Conclusion. Des bois privés au patrimoine naturel ?
p. 341-346
Texte intégral
Logiques d’action des propriétaires et complexité de l’espace concret
1Les logiques d’action des propriétaires privés permettent de fonder une lecture sociale de l’espace géographique complexe des forêts privées. Elles sont une clef pour la compréhension de l’espace concret de la forêt privée. Le propriétaire est le personnage central dans les cycles de production et reproduction de l’espace forestier : la prise de décision lui incombe personnellement. C’est lui qui fixe la nature et la date de ses interventions. L’échelle géographique de son action est nettement circonscrite dans l’espace. Du point de vue temporel, les décisions de gestion sont calées sur les grandes étapes de la vie privée. Malgré tout, le propriétaire n’est pas détenteur d’une liberté absolue, déconnectée du contexte historique et social. Il s’inscrit dans un réseau de contacts et de connaissances. De sa famille, il hérite non seulement de sa forêt, mais aussi les bases d’un capital culturel. Par ailleurs, les décisions puisent dans l’espace des possibles forestiers. En ce sens, la technostructure forestière a un rôle certain dans la production de l’espace. Mais ce rôle reste subordonné à d’autres phénomènes car les techniciens forestiers sont avant tout des conseillers au service des propriétaires. Le propriétaire reste donc le maillon le plus important de la chaîne de décision. Reste à prendre en compte deux facteurs plus généraux : les tendances lourdes, les faits de structure et l’influence du milieu géographique.
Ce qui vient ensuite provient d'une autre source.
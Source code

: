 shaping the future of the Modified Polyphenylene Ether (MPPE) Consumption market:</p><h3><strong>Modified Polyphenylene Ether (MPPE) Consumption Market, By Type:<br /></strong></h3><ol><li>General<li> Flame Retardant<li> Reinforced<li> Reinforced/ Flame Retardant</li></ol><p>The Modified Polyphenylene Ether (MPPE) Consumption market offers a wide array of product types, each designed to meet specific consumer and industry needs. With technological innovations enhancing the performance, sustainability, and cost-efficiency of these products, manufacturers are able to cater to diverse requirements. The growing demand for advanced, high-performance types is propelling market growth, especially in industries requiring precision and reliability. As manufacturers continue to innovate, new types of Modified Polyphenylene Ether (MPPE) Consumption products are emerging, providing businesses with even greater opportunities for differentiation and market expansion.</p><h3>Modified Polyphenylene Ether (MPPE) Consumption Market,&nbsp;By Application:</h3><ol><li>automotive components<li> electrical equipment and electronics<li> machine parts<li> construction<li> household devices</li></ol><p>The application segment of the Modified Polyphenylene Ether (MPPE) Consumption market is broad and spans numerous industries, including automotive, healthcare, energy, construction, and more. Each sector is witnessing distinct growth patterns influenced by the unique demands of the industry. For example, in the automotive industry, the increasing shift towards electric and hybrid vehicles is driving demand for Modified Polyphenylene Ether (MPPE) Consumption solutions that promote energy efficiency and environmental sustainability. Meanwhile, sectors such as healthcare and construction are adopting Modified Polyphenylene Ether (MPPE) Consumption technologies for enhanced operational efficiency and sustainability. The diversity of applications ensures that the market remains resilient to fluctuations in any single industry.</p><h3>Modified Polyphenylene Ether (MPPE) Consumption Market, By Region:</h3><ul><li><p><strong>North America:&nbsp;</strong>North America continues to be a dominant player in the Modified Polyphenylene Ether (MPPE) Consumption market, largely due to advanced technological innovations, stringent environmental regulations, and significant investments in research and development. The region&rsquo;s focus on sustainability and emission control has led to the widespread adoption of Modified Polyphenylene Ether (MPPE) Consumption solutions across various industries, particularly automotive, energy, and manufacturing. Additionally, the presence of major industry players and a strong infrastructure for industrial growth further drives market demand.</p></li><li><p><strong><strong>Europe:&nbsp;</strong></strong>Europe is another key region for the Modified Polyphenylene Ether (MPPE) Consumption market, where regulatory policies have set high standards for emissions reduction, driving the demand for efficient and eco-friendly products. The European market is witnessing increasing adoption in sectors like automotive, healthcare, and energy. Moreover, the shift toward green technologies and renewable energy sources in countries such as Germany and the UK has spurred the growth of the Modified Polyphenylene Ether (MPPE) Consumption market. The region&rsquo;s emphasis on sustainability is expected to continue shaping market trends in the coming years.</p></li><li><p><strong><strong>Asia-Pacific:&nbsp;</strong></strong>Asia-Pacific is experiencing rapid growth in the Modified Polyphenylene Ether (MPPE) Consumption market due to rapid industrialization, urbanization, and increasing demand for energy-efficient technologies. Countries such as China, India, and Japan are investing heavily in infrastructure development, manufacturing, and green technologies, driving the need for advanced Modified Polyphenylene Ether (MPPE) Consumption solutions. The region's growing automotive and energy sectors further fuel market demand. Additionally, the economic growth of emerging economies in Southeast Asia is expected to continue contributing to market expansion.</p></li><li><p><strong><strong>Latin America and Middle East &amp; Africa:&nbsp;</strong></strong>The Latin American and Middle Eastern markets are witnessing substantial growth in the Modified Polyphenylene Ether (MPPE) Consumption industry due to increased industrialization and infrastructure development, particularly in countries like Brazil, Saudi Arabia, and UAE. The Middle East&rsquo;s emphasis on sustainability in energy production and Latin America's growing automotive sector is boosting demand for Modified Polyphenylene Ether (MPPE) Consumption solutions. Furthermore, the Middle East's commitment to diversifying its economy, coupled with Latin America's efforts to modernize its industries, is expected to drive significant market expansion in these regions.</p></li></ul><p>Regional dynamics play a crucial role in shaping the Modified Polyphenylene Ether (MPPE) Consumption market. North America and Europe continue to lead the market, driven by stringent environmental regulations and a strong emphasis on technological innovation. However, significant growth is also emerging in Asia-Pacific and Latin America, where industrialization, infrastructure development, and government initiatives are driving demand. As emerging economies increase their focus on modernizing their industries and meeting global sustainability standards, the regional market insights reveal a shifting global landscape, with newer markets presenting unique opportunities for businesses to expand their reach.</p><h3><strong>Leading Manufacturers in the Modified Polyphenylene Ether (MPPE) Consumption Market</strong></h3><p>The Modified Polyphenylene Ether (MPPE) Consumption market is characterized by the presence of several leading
2Incontestablement, la mise en place des grands équipements de production ligneuse dans les espaces ruraux condamnés par le changement de paradigme agronomique a correspondu à une phase d’optimisme économique et à un modèle fondé sur la croissance1. Durant les années soixante, ce modèle était dominant pour les propriétaires ayant le désir d’investir du temps et de l’argent en forêt. Les deux choix possibles étaient souvent : planter des résineux ou laisser l’espace en l’état. La prise de décision en forêt dépend beaucoup de l’insertion du propriétaire dans la stratification sociale, des différentes espèces de capitaux qu’il peut mettre en valeur dans le champ forestier. L’influence des grandes modèles de développement (le productivisme, puis le développement durable) est limitée en outre par la fréquence des petites et moyennes propriétés et par le caractère souvent non-professionnel de l’activité de gestion forestière.
3Lorsque le propriétaire n’enclenche pas de processus lourd de modification de son espace forestier, il se contente de laisser évoluer ses peuplements en y pratiquant des interventions traditionnelles en ce sens qu’elles ne représentent pas la mise en œuvre d’un savoir enseigné. Le propriétaire est dans un cycle de reproduction. Or, le milieu géographique local, les « tempéraments » régionaux (Le Bras, 1995), guident ces pratiques. Le fait de se chauffer encore au bois en milieu rural, même si le chauffage au fuel domestique est plus avantageux (à condition de prendre en compte le temps passé à faire son bois) est, par exemple, une manifestation de l’influence du milieu géographique sur les pratiques forestières. Ne pas vouloir se dessaisir d’un bien de famille qui ne rapporte que peu de revenus et qu’on ne visite que rarement au nom de raisons confusément perçues comme valables mais difficiles à expliquer, en est une autre manifestation.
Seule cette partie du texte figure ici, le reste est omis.